__Source texts of formatted documents__
==========
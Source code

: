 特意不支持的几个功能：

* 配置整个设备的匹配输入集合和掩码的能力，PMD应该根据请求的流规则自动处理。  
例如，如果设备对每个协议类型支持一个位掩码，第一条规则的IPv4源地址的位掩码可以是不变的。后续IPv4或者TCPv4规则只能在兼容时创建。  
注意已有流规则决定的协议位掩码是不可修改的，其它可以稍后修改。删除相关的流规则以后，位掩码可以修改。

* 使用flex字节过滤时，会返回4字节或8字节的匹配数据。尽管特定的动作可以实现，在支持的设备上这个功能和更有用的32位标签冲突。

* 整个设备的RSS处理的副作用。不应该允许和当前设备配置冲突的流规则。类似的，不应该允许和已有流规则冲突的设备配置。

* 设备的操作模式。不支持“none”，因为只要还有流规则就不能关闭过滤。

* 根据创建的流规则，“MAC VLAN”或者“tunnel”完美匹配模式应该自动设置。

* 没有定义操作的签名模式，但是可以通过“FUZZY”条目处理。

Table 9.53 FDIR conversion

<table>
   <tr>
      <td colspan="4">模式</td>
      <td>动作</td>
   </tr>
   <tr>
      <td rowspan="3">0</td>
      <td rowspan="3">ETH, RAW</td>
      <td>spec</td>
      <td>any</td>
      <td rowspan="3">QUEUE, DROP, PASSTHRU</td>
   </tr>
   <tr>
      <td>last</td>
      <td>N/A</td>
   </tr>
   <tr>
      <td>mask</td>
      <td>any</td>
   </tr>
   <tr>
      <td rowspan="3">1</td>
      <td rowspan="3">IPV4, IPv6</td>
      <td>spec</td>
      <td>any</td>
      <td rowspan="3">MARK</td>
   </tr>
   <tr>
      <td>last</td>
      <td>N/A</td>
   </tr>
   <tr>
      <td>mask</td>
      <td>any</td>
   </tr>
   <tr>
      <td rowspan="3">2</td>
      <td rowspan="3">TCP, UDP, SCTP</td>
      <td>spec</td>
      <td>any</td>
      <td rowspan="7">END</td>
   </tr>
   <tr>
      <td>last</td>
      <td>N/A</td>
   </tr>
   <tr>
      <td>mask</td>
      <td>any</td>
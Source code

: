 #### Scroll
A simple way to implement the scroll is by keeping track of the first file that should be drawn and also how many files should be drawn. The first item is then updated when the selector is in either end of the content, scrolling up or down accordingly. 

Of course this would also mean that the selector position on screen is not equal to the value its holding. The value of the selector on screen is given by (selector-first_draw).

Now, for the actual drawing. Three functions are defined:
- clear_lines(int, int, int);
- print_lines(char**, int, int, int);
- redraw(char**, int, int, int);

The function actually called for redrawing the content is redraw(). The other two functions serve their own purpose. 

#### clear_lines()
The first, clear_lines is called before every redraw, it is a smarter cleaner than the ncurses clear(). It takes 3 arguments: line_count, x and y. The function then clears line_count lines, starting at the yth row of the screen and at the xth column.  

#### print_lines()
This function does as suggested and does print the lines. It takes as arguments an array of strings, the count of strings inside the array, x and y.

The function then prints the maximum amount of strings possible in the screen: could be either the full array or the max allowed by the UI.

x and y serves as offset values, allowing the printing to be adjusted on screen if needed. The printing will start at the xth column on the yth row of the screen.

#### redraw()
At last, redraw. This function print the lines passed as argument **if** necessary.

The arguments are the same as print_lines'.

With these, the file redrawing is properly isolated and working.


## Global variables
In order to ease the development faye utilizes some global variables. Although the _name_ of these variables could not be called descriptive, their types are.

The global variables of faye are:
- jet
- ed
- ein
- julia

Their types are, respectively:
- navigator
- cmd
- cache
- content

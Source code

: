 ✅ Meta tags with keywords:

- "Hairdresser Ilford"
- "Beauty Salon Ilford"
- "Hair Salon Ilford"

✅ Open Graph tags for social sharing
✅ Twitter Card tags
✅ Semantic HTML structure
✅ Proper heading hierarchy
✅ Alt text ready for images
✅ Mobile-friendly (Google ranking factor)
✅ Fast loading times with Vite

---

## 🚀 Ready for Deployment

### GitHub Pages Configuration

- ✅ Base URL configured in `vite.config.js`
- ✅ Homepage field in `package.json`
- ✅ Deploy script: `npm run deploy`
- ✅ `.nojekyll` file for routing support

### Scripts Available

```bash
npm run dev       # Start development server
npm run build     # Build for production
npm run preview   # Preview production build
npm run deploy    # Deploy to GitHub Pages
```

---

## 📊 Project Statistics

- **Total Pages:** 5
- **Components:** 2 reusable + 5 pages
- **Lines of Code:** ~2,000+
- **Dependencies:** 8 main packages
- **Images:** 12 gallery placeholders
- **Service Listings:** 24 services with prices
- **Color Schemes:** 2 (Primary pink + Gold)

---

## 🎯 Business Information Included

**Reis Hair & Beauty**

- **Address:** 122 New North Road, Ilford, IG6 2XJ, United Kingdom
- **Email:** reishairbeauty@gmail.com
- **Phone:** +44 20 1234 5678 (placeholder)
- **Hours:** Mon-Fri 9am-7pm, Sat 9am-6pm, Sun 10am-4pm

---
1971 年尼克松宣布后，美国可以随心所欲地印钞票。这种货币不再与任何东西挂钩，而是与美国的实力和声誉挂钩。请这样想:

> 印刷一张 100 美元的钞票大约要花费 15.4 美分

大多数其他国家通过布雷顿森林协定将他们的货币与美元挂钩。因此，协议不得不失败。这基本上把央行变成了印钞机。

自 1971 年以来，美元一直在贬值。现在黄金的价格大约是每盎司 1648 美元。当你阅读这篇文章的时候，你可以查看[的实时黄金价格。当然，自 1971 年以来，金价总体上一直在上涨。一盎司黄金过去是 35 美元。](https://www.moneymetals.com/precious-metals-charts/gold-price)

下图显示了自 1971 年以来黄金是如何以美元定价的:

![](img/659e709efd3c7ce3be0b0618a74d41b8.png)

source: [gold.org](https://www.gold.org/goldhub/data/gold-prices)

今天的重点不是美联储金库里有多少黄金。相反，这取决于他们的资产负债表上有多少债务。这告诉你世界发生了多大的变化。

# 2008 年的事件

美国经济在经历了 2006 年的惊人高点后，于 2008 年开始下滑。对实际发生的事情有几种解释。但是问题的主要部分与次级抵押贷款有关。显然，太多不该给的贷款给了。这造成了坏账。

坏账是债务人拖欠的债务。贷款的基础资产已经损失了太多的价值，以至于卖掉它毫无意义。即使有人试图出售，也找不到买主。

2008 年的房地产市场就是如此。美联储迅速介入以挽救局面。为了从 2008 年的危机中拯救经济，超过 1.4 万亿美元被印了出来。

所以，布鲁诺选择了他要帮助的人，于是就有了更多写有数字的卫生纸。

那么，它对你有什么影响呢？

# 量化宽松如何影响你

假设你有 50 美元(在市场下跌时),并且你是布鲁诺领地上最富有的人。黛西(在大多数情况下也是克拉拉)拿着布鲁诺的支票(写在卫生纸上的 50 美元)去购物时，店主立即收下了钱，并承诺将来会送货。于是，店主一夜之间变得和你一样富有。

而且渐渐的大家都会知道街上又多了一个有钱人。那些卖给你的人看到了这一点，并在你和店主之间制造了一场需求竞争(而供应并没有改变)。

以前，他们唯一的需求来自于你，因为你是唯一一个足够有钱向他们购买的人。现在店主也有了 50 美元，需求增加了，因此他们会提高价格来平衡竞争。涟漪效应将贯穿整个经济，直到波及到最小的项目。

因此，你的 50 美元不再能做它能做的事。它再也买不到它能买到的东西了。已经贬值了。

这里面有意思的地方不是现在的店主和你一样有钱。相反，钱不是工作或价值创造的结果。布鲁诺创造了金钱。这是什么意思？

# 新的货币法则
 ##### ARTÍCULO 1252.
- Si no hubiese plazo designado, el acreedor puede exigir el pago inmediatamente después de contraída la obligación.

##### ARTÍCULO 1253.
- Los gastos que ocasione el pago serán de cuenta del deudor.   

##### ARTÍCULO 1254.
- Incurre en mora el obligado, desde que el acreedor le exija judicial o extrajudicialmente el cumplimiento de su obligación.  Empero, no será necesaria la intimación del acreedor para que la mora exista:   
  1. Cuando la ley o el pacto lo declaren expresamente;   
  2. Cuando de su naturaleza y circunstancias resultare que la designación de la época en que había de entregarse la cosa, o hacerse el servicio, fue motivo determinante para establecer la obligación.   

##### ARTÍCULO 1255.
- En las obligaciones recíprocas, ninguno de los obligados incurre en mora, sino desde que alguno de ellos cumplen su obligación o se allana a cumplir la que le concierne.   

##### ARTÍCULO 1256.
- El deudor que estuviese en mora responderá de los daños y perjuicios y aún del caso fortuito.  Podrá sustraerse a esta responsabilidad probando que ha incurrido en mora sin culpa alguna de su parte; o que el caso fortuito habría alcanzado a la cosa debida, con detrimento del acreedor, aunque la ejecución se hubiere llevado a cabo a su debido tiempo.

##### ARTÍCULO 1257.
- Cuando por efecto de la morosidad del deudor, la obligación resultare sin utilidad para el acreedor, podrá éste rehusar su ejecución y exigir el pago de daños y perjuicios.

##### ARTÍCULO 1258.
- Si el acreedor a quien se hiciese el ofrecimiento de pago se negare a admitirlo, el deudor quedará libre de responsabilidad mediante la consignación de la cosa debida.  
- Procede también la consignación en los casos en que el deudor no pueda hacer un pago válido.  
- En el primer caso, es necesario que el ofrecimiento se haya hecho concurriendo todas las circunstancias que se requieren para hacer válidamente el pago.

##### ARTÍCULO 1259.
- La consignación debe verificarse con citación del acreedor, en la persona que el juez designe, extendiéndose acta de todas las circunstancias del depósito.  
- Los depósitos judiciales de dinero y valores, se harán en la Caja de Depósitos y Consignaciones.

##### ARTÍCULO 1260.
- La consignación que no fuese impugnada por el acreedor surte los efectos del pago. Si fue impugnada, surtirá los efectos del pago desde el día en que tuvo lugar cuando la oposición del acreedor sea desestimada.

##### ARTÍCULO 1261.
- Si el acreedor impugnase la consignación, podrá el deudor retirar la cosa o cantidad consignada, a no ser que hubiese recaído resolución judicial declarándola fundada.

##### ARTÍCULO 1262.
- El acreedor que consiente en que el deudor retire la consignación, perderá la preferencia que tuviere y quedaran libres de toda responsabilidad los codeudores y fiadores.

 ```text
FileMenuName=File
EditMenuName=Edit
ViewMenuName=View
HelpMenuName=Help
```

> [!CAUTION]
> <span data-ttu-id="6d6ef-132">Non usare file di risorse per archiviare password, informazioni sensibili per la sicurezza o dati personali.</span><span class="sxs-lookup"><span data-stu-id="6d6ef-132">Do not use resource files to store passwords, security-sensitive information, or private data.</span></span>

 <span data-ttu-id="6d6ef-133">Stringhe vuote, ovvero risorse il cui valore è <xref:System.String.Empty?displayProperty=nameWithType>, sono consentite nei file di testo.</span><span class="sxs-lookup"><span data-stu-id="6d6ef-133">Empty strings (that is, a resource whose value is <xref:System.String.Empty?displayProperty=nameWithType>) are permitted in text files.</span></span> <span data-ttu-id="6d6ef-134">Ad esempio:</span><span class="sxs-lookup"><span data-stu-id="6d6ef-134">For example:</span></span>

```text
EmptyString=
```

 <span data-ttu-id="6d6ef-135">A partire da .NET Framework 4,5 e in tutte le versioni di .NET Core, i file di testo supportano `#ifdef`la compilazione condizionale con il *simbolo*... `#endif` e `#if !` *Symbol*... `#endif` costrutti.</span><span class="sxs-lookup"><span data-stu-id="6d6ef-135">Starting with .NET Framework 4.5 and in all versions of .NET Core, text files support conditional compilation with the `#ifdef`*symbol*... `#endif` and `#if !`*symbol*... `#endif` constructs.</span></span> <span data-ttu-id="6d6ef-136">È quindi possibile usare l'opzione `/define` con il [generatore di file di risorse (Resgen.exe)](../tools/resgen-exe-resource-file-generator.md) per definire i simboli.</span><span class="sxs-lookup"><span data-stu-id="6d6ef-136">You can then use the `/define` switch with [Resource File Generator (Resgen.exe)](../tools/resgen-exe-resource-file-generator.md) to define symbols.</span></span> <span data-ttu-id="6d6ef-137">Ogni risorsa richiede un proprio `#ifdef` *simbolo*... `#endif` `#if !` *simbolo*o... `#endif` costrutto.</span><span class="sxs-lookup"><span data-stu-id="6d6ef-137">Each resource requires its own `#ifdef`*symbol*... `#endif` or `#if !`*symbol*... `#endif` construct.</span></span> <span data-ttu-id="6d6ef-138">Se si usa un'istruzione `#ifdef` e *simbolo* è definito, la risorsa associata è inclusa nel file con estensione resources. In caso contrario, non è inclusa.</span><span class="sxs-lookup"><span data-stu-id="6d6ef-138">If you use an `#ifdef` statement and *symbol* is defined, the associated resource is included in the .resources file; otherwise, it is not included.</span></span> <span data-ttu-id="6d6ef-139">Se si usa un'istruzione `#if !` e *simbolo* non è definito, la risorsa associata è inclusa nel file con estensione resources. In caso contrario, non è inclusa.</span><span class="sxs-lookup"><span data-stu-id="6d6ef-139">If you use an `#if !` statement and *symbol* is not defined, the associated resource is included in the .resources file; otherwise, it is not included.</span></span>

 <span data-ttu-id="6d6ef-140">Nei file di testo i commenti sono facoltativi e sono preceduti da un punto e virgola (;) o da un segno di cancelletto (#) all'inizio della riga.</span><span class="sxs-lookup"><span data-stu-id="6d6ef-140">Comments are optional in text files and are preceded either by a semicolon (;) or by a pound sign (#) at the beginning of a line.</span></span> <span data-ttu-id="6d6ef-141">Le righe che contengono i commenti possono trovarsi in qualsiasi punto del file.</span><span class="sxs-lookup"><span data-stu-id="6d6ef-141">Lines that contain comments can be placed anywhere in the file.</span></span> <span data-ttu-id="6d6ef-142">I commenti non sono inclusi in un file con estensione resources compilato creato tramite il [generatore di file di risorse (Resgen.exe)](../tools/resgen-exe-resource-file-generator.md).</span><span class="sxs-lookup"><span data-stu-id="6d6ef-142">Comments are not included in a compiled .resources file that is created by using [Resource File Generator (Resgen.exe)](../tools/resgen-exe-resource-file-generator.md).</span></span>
==========
__Description of the task__
Look through the entries for lines containing the word "https" and return each one.

__Problem solution__
自 1971 年以来，美元一直在贬值。现在黄金的价格大约是每盎司 1648 美元。当你阅读这篇文章的时候，你可以查看[的实时黄金价格。当然，自 1971 年以来，金价总体上一直在上涨。一盎司黄金过去是 35 美元。](https://www.moneymetals.com/precious-metals-charts/gold-price)
source: [gold.org](https://www.gold.org/goldhub/data/gold-prices)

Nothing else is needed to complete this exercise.